Advertorial

Sekadar Minta Nasi Kecap Buat Sarapan pun Ditolak, Seperti Inilah Kisah Bung Karno di Akhir Masa Kekuasaannya

Mentari DP

Editor

Intisari-online.com -Siapa yang tidak mengenalPresiden Soekarno.

Presiden Soekarno merupakan presiden pertama Indonesia yang menjabat padaperiode 1945–1967.

Namun siapa sangka, di akhir masakepemimpinannya, ada sebuah kisah tragis daribapak proklamator Indonesia ini.

Kisah ini dicuplik dari buku berjudul "Maulwi Saelan, Penjaga Terakhir Soekarno"terbitan Penerbit Buku Kompas 2014dan ditulis olehAsvi Warman Adam, Bonnie Triyana, Hendri F. Isnaeni, M.F. Mukti

Baca Juga: 'Aku Masih Muda, Sehat, dan Rajin Olahraga, Enggak Tahu Bagaimana Virus Corona Ini Bisa Ada di Tubuh Aku'

Pada suatu pagi di Istana Merdeka, Soekarno minta sarapan roti bakar seperti biasanya.

Langsung dijawab oleh pelayan, “Tidak ada roti.”

Soekarno menyahut, “Kalau tidak ada roti, saya minta pisang.”

Dijawab, “Itu pun tidak ada.”

Baca Juga: Sering Ditanyakan, Presiden Jokowi Ungkap Alasannya Tak Pilih Lockdown Demi Perangi Virus Corona

Karena lapar, Soekarno meminta, “Nasi dengan kecap saja saya mau.”

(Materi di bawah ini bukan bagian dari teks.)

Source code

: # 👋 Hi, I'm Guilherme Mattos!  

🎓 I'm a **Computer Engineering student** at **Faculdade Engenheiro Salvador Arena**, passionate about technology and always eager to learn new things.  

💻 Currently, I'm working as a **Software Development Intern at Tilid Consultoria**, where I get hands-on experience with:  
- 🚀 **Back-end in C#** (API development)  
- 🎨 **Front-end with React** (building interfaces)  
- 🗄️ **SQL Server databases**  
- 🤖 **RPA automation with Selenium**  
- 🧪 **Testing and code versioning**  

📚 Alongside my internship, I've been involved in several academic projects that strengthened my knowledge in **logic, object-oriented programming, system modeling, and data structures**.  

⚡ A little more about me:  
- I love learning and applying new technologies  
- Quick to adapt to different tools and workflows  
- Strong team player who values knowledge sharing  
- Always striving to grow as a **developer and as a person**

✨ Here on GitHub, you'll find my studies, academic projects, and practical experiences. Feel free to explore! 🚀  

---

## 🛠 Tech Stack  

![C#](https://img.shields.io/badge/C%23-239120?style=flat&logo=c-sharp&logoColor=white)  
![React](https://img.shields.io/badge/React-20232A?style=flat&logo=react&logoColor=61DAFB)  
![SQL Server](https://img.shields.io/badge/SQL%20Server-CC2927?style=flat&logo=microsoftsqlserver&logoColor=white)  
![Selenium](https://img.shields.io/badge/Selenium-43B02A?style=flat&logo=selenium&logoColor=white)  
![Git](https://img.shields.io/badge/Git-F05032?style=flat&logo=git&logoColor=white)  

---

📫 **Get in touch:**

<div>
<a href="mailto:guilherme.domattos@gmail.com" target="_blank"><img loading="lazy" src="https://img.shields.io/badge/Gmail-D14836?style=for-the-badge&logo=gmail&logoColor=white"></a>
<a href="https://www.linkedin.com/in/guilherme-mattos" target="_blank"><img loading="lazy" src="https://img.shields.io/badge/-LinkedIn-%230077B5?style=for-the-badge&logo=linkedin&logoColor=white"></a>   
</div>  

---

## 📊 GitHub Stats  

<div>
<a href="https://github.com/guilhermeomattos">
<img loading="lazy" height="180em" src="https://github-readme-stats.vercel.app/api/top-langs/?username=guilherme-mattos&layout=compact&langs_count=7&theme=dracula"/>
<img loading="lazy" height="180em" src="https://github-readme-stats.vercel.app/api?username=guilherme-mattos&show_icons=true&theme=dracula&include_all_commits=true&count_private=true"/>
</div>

Lagi-lagi pelayan menjawab, “Nasinya tidak ada.”

Akhirnya, Soekarno berangkat ke Bogor untuk mendapatkan sarapan di sana.

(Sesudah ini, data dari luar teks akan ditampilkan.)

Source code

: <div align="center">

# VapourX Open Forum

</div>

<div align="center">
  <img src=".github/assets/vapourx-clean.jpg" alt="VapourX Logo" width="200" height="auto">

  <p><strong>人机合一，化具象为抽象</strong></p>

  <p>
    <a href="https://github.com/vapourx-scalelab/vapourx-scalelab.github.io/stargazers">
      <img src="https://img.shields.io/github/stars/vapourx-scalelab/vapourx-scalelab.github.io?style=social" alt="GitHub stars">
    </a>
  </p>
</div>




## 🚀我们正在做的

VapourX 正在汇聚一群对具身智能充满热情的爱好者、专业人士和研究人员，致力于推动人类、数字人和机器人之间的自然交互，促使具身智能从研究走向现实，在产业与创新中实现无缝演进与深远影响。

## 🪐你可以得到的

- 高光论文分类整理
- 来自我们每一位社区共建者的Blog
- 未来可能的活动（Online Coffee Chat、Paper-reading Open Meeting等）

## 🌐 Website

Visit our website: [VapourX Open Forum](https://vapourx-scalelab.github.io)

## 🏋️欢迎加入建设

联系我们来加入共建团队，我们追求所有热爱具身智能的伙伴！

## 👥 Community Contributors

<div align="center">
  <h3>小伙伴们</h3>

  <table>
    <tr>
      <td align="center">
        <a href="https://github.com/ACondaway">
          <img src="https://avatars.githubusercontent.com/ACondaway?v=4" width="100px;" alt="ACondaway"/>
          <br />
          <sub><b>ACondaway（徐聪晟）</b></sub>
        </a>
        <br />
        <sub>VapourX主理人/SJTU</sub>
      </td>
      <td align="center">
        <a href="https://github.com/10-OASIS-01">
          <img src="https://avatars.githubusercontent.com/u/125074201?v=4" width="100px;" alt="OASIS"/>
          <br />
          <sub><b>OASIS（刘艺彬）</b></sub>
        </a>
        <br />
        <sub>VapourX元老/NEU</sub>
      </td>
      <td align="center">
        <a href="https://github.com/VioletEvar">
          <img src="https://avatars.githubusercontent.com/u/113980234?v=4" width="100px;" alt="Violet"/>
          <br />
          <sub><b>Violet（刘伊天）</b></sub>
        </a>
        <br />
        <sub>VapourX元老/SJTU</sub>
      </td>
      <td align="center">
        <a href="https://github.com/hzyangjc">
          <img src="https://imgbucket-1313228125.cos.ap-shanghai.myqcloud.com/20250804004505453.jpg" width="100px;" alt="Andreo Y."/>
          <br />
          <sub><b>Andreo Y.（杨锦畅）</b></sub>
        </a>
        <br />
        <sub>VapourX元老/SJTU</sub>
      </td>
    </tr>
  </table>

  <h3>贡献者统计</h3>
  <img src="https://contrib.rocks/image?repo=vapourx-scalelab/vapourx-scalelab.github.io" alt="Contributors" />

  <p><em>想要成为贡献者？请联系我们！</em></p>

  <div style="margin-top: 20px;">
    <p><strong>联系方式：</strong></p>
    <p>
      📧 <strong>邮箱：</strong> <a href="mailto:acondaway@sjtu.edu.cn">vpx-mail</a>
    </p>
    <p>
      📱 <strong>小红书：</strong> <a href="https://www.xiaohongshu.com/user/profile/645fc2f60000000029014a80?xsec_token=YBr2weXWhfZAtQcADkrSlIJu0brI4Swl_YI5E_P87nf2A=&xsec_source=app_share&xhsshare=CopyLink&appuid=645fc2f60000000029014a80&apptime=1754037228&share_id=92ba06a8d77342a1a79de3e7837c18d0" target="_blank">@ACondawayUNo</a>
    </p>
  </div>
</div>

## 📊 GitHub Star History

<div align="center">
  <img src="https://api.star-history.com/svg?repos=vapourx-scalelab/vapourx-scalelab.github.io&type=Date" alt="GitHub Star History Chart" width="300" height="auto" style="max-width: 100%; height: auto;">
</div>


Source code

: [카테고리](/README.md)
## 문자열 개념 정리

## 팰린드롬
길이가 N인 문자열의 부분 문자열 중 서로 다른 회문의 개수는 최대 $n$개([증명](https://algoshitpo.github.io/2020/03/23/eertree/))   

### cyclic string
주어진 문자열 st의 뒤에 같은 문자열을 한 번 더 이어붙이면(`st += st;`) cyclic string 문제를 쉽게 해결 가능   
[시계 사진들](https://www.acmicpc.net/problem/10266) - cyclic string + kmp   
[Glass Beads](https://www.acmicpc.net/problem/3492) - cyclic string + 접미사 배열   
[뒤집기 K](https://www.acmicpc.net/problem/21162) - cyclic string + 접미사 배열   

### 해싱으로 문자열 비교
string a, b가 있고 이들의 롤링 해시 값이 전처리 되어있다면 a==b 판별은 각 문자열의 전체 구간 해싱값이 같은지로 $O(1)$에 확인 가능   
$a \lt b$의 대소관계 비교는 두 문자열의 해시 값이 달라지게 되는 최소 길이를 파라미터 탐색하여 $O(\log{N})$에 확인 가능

Maulwi Saelan, mantan ajudan dan kepala protokol pengamanan presiden juga menceritakan penjelasan Soekarno bahwa dia tidak ingin melawan kesewenang-wenangan terhadap dirinya.

“Biarlah aku yang hancur asal bangsaku tetap bersatu,” kata Bung Karno.

Di saat lain, setelah menjemput dan mengantar Mayjen Soeharto berbicara empat mata dengan Presiden Soekarno di Istana, Maulwi mendengar kalimat atasannya itu, ”Saelan, biarlah nanti sejarah yang mencatat, Soekarno apa Soeharto yang benar.”

Maulwi Saelan tidak pernah paham maksud sebenarnya kalimat itu.

Baca Juga: Data Pasien Virus Corona Tersebar di Media Sosial? Awas, Penyebar Bisa Dipidana 4 Tahun Penjara atau Denda Rp750 Juta

Ketika kekuasaan beralih, Maulwi Saelan ditangkap dan berkeliling dari penjara ke penjara.

Dari Rumah Tahanan Militer Budi Utomo ke Penjara Salemba, pindah ke Lembaga Pemasyarakatan Nirbaya di Jakarta Timur.

Sampai suatu siang di tahun 1972, alias lima tahun setelah ditangkap, dia diperintah untuk keluar dari sel.

Ternyata itu hari pembebasannya.

Tanpa pengadilan, tanpa sidang, namun dia harus mencari surat keterangan dari Polisi Militer agar tidak dicap PKI.

“Sudah, begitu saja,” kenangnya. (Yoyok)

Baca Juga: Banyak Acara Pernikahan Dibubarkan Polisi: Awas, Mereka yang Masih Suka Berkumpul di Tengah Wabah Covid-19 Seperti In Bisa Dipidana!